The numerical integrals which have to be performed are of the general type
Iij = ∫ fiHijfj dτ
where fi (x), fj (x) are M-vectors defined over a three-dimensional space x, and Hij(x) is an M × M matrix of differential operators in the space. The form of H, and the value of M, depend on the particular three-body state considered, and in particular on the total angular momentum of the system. For the simplest angular momentum state (J = ½ in the units used) M takes the value 16 quoted above. We approximate Iij by a numerical integration over a discrete set of points at which we must evaluate the appropriate integrals and the form of the programme is determined by the two difficulties which arise. These are :-
We have alleviated the first difficulty by providing a set of subroutines for manipulating automatically the three-dimensional functions together with their first and second derivatives. Even so, the checking required to guarantee the relevant coding has reached several man years. We have also coded fully automatically the operator matrices Hij, so that the programme is not limited to a particular value of the angular momentum. The second difficulty we remove altogether by writing to tape the functions fi (x). HFi (x) for each x in the numerical integration mesh, and for each i =1,N. The integrals Iij are then produced later in a final grand merging run. This final run is relatively fast, and hence in this way the time taken has a leading term proportional only to N. Since N becomes quite large in practice (of order 40) we accumulate tapes rather rapidly, together with the associated problems of editing and maintenance. The rate at which the programme eats tapes led to its descriptive name; a simplified flow diagram of the complete programme is shown in Fig. 1.
The programme produces as its final output upper and lower bounds on the triton binding energy. and variational approximations to a number of parameters that characterize nucleon-deuteron elastic scattering. A considerable amount of running has been done so far, and the results are encouraging; the current series of runs is designed to improve the bounds already obtained, and to provide checks on the numerical accuracy of the calculation.

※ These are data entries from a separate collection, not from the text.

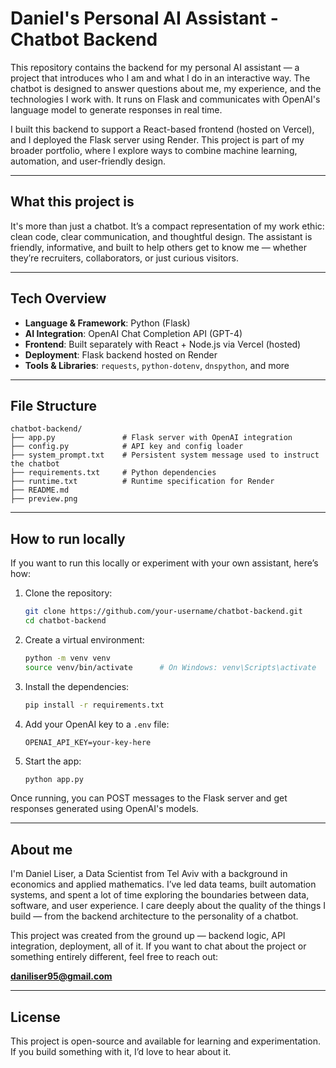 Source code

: # Daniel's Personal AI Assistant - Chatbot Backend

This repository contains the backend for my personal AI assistant — a project that introduces who I am and what I do in an interactive way. The chatbot is designed to answer questions about me, my experience, and the technologies I work with. It runs on Flask and communicates with OpenAI's language model to generate responses in real time.

I built this backend to support a React-based frontend (hosted on Vercel), and I deployed the Flask server using Render. This project is part of my broader portfolio, where I explore ways to combine machine learning, automation, and user-friendly design.

---

## What this project is

It's more than just a chatbot. It’s a compact representation of my work ethic: clean code, clear communication, and thoughtful design. The assistant is friendly, informative, and built to help others get to know me — whether they’re recruiters, collaborators, or just curious visitors.

---

## Tech Overview

- **Language & Framework**: Python (Flask)
- **AI Integration**: OpenAI Chat Completion API (GPT-4)
- **Frontend**: Built separately with React + Node.js via Vercel (hosted)
- **Deployment**: Flask backend hosted on Render
- **Tools & Libraries**: `requests`, `python-dotenv`, `dnspython`, and more

---

## File Structure

```
chatbot-backend/
├── app.py               # Flask server with OpenAI integration
├── config.py            # API key and config loader
├── system_prompt.txt    # Persistent system message used to instruct the chatbot
├── requirements.txt     # Python dependencies
├── runtime.txt          # Runtime specification for Render
├── README.md
├── preview.png 
```

---

## How to run locally

If you want to run this locally or experiment with your own assistant, here’s how:

1. Clone the repository:
   ```bash
   git clone https://github.com/your-username/chatbot-backend.git
   cd chatbot-backend
   ```

2. Create a virtual environment:
   ```bash
   python -m venv venv
   source venv/bin/activate      # On Windows: venv\Scripts\activate
   ```

3. Install the dependencies:
   ```bash
   pip install -r requirements.txt
   ```

4. Add your OpenAI key to a `.env` file:
   ```
   OPENAI_API_KEY=your-key-here
   ```

5. Start the app:
   ```bash
   python app.py
   ```

Once running, you can POST messages to the Flask server and get responses generated using OpenAI's models.

---

## About me

I'm Daniel Liser, a Data Scientist from Tel Aviv with a background in economics and applied mathematics. I’ve led data teams, built automation systems, and spent a lot of time exploring the boundaries between data, software, and user experience. I care deeply about the quality of the things I build — from the backend architecture to the personality of a chatbot.

This project was created from the ground up — backend logic, API integration, deployment, all of it. If you want to chat about the project or something entirely different, feel free to reach out:

**daniliser95@gmail.com**

---

## License

This project is open-source and available for learning and experimentation. If you build something with it, I’d love to hear about it.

This work has spread over several years and is continuing. In this time I have had good reason to be grateful to a large number of members of the Atlas Computing Laboratory staff. The programme is written in Fortran, with the exception of the dump and restart procedures. I am grateful to Paul Bryant for providing these facilities, and to E. B. Fossey and Barbara Stokoe for their aid in converting the programme to run under Hartran (starting at a time, in late 1964, when both TAPEWORM and Hartran were rather unsteady infants anyway). Finally, I am very grateful to Dr.J. Howlett for providing the facilities and hospitality of his laboratory, and for the machine time used.